WHAT YOU HAVE TO DO: The expected output is each line in the data below that includes the string "timestamp".

---- THE DATA

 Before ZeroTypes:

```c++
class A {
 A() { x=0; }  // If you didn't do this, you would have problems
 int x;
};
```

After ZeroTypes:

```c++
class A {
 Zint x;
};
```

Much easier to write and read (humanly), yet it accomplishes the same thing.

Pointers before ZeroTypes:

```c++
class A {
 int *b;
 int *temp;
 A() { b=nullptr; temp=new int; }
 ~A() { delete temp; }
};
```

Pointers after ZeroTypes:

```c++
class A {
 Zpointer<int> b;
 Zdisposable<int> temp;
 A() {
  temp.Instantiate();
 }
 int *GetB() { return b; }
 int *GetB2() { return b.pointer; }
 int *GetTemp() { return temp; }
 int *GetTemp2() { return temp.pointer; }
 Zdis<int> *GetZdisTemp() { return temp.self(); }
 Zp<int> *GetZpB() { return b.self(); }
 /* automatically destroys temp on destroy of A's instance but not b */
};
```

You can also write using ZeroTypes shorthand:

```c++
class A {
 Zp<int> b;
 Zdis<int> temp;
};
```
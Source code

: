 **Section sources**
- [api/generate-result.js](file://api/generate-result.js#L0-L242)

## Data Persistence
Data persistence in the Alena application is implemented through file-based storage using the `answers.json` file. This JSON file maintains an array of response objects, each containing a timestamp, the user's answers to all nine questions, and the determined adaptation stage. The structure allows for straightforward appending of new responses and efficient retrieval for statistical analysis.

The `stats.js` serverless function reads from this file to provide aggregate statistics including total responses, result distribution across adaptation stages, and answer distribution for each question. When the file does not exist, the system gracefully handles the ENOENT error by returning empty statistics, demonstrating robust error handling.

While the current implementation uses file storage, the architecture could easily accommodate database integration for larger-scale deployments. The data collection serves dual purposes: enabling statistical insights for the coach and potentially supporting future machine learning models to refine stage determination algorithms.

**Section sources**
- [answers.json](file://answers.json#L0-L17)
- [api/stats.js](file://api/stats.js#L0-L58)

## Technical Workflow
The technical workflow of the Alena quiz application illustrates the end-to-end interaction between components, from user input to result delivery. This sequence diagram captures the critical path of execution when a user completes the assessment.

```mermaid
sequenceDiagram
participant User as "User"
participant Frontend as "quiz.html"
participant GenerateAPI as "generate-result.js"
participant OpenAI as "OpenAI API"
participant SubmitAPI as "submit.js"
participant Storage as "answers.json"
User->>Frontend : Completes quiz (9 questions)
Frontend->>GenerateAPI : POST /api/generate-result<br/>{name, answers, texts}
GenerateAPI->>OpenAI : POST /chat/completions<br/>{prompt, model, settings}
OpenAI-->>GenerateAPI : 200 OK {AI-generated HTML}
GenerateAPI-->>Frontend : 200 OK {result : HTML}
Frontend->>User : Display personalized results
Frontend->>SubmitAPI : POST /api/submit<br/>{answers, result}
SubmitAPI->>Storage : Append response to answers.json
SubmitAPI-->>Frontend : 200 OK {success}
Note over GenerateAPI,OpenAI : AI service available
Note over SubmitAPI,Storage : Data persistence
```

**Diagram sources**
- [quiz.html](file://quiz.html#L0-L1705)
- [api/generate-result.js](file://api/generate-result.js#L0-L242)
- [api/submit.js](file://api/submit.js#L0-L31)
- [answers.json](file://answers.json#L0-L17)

--------
---- THE DATA

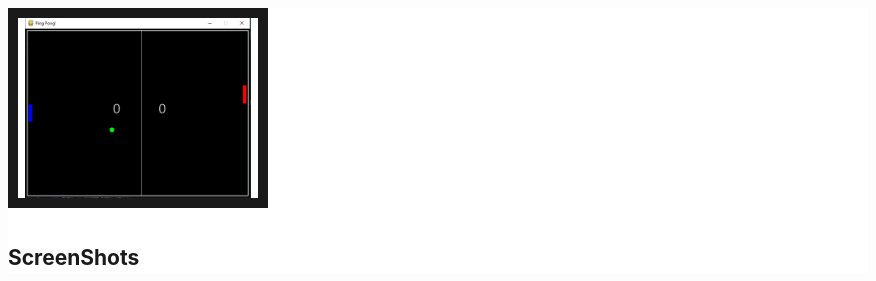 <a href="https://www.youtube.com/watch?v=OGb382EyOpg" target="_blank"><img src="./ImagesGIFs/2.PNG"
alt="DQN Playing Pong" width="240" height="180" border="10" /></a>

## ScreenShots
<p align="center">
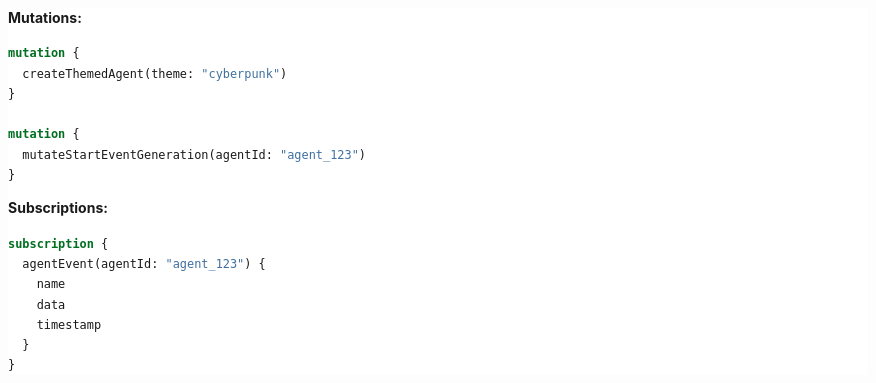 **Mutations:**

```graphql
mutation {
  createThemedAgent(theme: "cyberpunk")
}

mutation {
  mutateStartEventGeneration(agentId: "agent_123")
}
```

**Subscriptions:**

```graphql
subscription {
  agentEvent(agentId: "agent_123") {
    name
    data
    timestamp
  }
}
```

--------

RESULT FOR THIS EXERCISE:
Data persistence in the Alena application is implemented through file-based storage using the `answers.json` file. This JSON file maintains an array of response objects, each containing a timestamp, the user's answers to all nine questions, and the determined adaptation stage. The structure allows for straightforward appending of new responses and efficient retrieval for statistical analysis.
    timestamp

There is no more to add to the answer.